New York War of Words

Oneida County, NY Executive Anthony Picente has responded to inflammatory remarks by the chairman of the Seneca County Board of Supervisors over Picente’s opposition to a new casino in the vicinity. Robert Hayssen compared Picente to “Saddam Hussein in his rat hole.”

Seneca County Board Chairman Robert Hayssen didn’t pull his punches when he attacked a New York lawmaker over a new casino proposed for the area. Hayssen said Oneida County Executive Anthony Picente is “like Saddam Hussein in his rat hole when they captured him.” Picente opposes the plan to build a 5 casino in Tyre, 80 miles west of the Oneida Nation’s Turning Stone Resort Casino in Verona, reported the Utica Observer Dispatch.

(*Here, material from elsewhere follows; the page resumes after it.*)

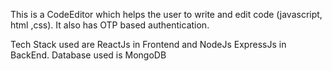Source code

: This is a CodeEditor which helps the user to write and edit code (javascript, html ,css).
It also has OTP based authentication.

Tech Stack used are ReactJs in Frontend and NodeJs ExpressJs in BackEnd.
Database used is MongoDB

Not content with comparing his fellow public servant to the Butcher of Baghdad, Hayssen also took on Oneida Nation spokesman Ray Halbritter. “Halbritter and Picente are in a rat hole together,” he jeered. “And they’re scared we might take 10 percent of their casino profits.”

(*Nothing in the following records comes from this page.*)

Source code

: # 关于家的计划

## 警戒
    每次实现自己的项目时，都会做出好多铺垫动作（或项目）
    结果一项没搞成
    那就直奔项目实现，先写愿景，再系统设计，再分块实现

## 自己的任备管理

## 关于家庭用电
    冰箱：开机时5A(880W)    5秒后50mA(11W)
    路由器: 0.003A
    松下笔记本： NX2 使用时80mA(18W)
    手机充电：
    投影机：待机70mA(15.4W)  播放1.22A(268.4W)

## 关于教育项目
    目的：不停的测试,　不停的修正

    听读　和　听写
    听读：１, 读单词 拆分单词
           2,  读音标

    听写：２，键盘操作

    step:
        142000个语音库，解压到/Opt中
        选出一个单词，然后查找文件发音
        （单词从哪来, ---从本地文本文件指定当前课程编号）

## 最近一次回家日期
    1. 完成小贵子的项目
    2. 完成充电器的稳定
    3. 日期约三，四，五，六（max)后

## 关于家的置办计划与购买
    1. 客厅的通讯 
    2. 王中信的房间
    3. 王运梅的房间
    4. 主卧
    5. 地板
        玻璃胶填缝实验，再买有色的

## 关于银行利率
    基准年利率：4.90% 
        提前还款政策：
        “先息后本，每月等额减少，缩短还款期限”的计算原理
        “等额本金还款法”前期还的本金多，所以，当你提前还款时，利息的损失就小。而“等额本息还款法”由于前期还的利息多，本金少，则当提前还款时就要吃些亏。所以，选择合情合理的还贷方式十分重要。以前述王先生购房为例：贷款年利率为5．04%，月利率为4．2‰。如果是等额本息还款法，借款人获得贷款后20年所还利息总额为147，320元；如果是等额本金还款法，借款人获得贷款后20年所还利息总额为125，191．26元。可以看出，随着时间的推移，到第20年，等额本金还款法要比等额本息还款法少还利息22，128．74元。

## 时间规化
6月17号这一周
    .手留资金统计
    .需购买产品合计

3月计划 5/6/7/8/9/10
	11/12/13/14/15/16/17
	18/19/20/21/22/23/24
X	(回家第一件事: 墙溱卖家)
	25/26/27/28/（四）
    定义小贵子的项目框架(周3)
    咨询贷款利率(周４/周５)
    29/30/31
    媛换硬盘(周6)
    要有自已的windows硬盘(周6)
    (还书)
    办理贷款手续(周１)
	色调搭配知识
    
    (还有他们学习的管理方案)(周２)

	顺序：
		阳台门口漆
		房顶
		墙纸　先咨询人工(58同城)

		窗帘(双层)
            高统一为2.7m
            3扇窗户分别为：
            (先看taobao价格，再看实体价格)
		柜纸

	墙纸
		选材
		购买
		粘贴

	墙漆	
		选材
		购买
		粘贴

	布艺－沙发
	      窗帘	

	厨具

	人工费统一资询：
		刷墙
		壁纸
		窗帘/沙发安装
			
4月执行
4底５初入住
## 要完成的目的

Picente said he was disappointed by Hayssen’s “disgusting and disparaging language,” and pointed out that a casino in Tyre would circumvent the Oneidas’ exclusivity agreement with the state. Tyre is just outside the tribe’s nine-county gaming exclusivity zone.

“I have no trouble with a casino in the Southern Tier,” said Picente, “but putting it there violates the spirit of the law.”

A statement from the Oneidas said any gaming expansion in the immediate area would “simply shift jobs from one region to another, rather than growing the region’s job base.”

Hayssen didn’t back down, though he used less colorful language in his response. “Picente and Halbritter know we have the best model for our casino in our zone, and it will rival theirs someday,” he said. “They just don’t want it to happen.”

Rochester-based developer Wilmorite and its partner Peninsula Pacific are behind the casino project, called Lago Resort and Casino. Promoters say it could draw 50 percent of its traffic from existing Indian casinos, including Turning Stone and the three Seneca Nation casinos in Niagara Falls, Buffalo and Salamanca, the Observer-Dispatch reported.

Hayssen previously said his “friends” in Oneida County “have apparently been drinking heavy doses of Turning Stone Kool-Aid.”